Segundo o g1, ministros debatem nos bastidores se a presença de Moraes poderia ser interpretada como uma forma de pressão sobre os demais integrantes da Corte. Outra ala considera apresentar uma questão de ordem para impedir Mendonça de votar, sob o argumento de que sua atuação na condução do caso comprometeria sua imparcialidade.
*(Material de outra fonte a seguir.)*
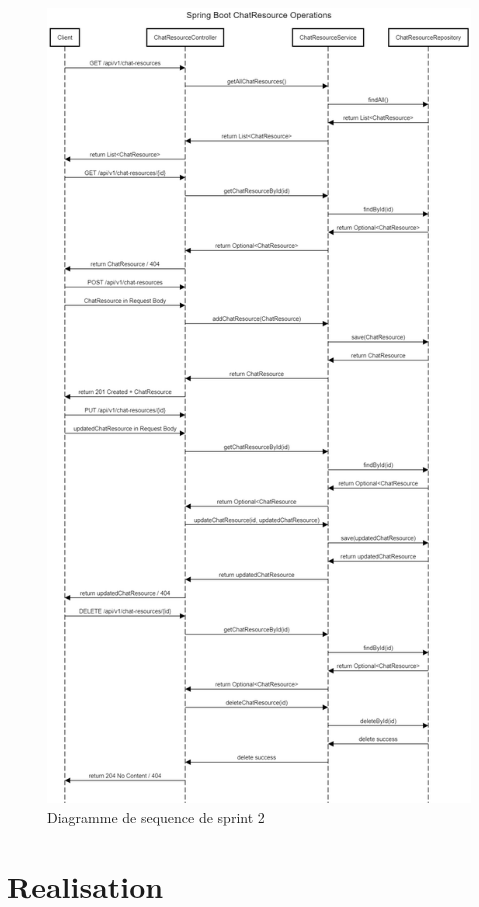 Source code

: \documentclass[a4paper, 11pt, openany]{report}
\begin{document}
\begin{figure}[H]
\centering
\includegraphics[width=\textwidth]{assets/images/chat-res-seq.png} 
\caption{Diagramme de sequence de sprint 2}
\label{fig:chatres_seq}
\end{figure}

\section{Realisation}
\end{document}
A Procuradoria-Geral da República (PGR) defendeu a anulação do relatório. O órgão sustentou que Mendonça teria direcionado à Polícia Federal a busca de informações contra Moraes e deixado de consultar a Presidência do Supremo antes de autorizar medidas relacionadas a outros ministros.
Se Moraes e Mendonça não decidirem se afastar espontaneamente, os possíveis impedimentos poderão ser submetidos à deliberação do plenário. A definição desse ponto deverá anteceder a análise do mérito, pois pode alterar tanto o número de votantes quanto o equilíbrio da sessão.
Presidente do STF, Edson Fachin assumiu a relatoria do processo que será examinado pelo colegiado. Ao tomar a decisão, ele indicou que, conforme o resultado do julgamento, poderá ser aplicado um dispositivo do Código de Processo Civil referente ao impedimento do relator.
Fachin conversou com Mendonça no sábado (12) sobre a providência. A condução adotada pelo presidente da Corte foi bem recebida por ministros próximos a Moraes. Fachin, no entanto, não pretende reunir na mesma sessão as controvérsias envolvendo Moraes e Mendonça.
Citações no caso Master ampliam debate
A composição do julgamento também poderá ser questionada em relação a Dias Toffoli, Kassio Nunes Marques e Luiz Fux, cujos nomes ou familiares teriam aparecido em informações relacionadas ao caso Master.
Toffoli deixou a relatoria do caso depois que a Polícia Federal apontou uma relação entre o ministro, uma empresa de sua família e o banqueiro Daniel Vorcaro. No material investigado, haveria ainda possíveis menções a filhos de Nunes Marques e Fux. Os três ministros negam qualquer irregularidade.
A tendência no Supremo, contudo, é favorável à participação de Fux e Nunes Marques. A presença de Toffoli e os critérios que serão aplicados aos integrantes eventualmente citados deverão alimentar o debate preliminar sobre o quórum.
Sessão pode ser adiada
Além dos possíveis impedimentos, integrantes da Corte não descartam a apresentação de um pedido de vista, que suspenderia o julgamento para uma análise mais demorada do processo. O plenário também poderá optar por adiar a sessão antes mesmo de começar a discussão sobre a validade do relatório.
Até agora, o STF confirmou a transmissão do julgamento pela TV Justiça e informou que o acesso ao plenário será restrito. Ainda permanece em aberto a possibilidade de os ministros discutirem se parte da sessão deverá ocorrer de maneira reservada.
As decisões preliminares serão determinantes para definir quem poderá votar e em quais condições o Supremo examinará o documento. Antes de enfrentar o conteúdo do relatório, portanto, a Corte terá de estabelecer as regras e a composição do próprio julgamento.